Garry Monahan still seems a bit surprised, but is good-natured about the interest that he attracts from being the first player to be drafted into the NHL.
Sixty years ago, the Barrie-born, Toronto-raised teenager was at home when his family got a call from legendary Montreal Canadiens executive Sam Pollock.
Monahan was informed, through his father, Patrick, that he was the first-overall selection in the very first NHL Amateur Draft.
“My family and I didn’t even know what that meant, or what the draft even was," explained Monahan.
Back then, most players were bound to one of the six NHL teams from their early teens. From there, the better kids were placed on junior teams owned by the corresponding club to start the long journey to the NHL.
Most never even made it to junior hockey, fewer still to the NHL. But for kids that had slipped through the cracks, a draft was instituted in 1963, with an eye to make it universal and allow all NHL teams an equal shot at the best teenage players. That process took almost another decade to fully implement as the Original Six clubs began to divest themselves of the junior clubs they had owned.
The Monahan family didn’t know about it, but the draft that year was held in secret at the Queen Elizabeth Hotel in Montreal. The venue was the draft’s home for many years until the NHL started moving it around in the 1990s as it grew in stature.

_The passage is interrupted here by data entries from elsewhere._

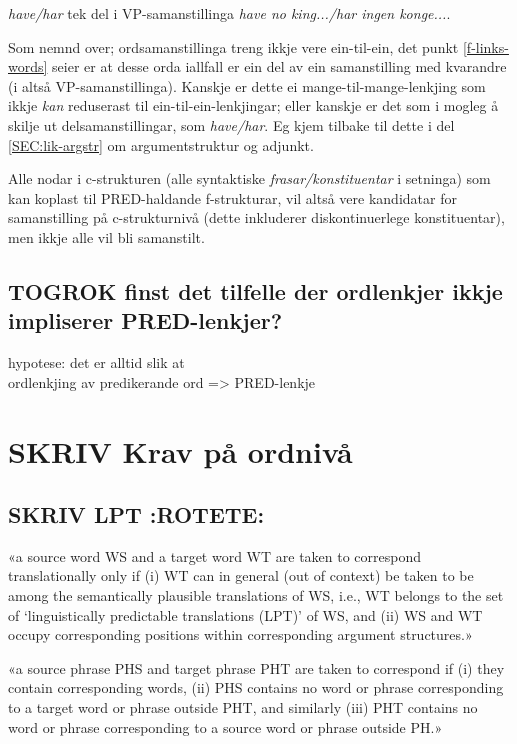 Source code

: \documentclass[11pt,a4paper,oneside,draft]{book}
\begin{document}
\emph{have/har} tek del i VP-samanstillinga \emph{have no king.../har ingen konge...}.

Som nemnd over; ordsamanstillinga treng ikkje vere ein-til-ein, det
punkt \ref{f-links-words} seier er at desse orda iallfall er ein del
av ein samanstilling med kvarandre (i \Last altså
VP-samanstillinga). Kanskje er dette ei mange-til-mange-lenkjing som
ikkje \emph{kan} reduserast til ein-til-ein-lenkjingar; eller kanskje er
det som i \Last mogleg å skilje ut delsamanstillingar, som
\emph{have/har}. Eg kjem tilbake til dette i del \ref{SEC:lik-argstr} om
argumentstruktur og adjunkt. 


Alle nodar i c-strukturen (alle syntaktiske \emph{frasar/konstituentar} i
setninga) som kan koplast til PRED-haldande f-strukturar, vil altså
vere kandidatar for samanstilling på c-strukturnivå (dette inkluderer
diskontinuerlege konstituentar), men ikkje alle vil bli samanstilt.
\subsection{\textbf{TOGROK} finst det tilfelle der ordlenkjer ikkje impliserer PRED-lenkjer?}
\label{sec-3.4.1}

   hypotese: det er alltid slik at \\
   ordlenkjing av predikerande ord => PRED-lenkje
\section{\textbf{SKRIV} Krav på ordnivå}
\label{sec-3.5}

\label{SEC:ordkrav}
\subsection{\textbf{SKRIV} LPT \textbf{:ROTETE:}}
\label{sec-3.5.1}

«a source word WS and a target word WT are taken to correspond
translationally only if (i) WT can in general (out of context) be
taken to be among the semantically plausible translations of WS, i.e.,
WT belongs to the set of `linguistically predictable translations
(LPT)' of WS, and (ii) WS and WT occupy corresponding positions within
corresponding argument structures.»

«a source phrase PHS and target phrase PHT are taken to correspond if
(i) they contain corresponding words, (ii) PHS contains no word or
phrase corresponding to a target word or phrase outside PHT, and
similarly (iii) PHT contains no word or phrase corresponding to a
source word or phrase outside PH.»
\end{document}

The NHL Draft has now become a signature event and this year it is taking place starting Wednesday in Nashville. Regina Pats forward Connor Bedard, whose star has been ascending the hockey world for much of the past three years such that he is already a household name, will be taken first overall.
Though things were very different in 1963, Monahan has detected a shift from his draft anonymity six decades ago.
“For the first 40 years, there really wasn’t much, but there seems to be more interest lately, in the past 15 years or so,” said Monahan, who turns 77 in October. “I’m now getting a lot of mileage out of it, more notoriety.”
Like all players his age, the odds of making the NHL were infinitesimal for Monahan. Any player born before 1950 either had to be one of a relatively few to crack the NHL out of junior, or show the type of staying power required to play in the hardscrabble minor leagues of the day. It was a hard road, but playing opportunities greatly increased for players born from 1950 onward because of expansion, and then the formation of the World Hockey Association (WHA).
Monahan and the other 20 players taken in 1963, all born in the mid-1940s, had to find a way to survive, first on the fringes of the organization that selected them, before expansion changed the equation.
Monahan was one of just five players selected in 1963 to make it. Pete Mahovlich, taken second overall, is the most notable name; three others – Walt McKechnie, Jim McKenny and Gerry Meehan – also thrashed out long NHL careers.
To give some perspective of those that faded into obscurity: a player named Orest Romashyna was taken at No. 3 by the Boston Bruins. He spent a year playing junior for Hap Emms, who had recently moved the Flyers to Niagara Falls from Barrie. He later played at the University of Waterloo, but never came close an NHL roster.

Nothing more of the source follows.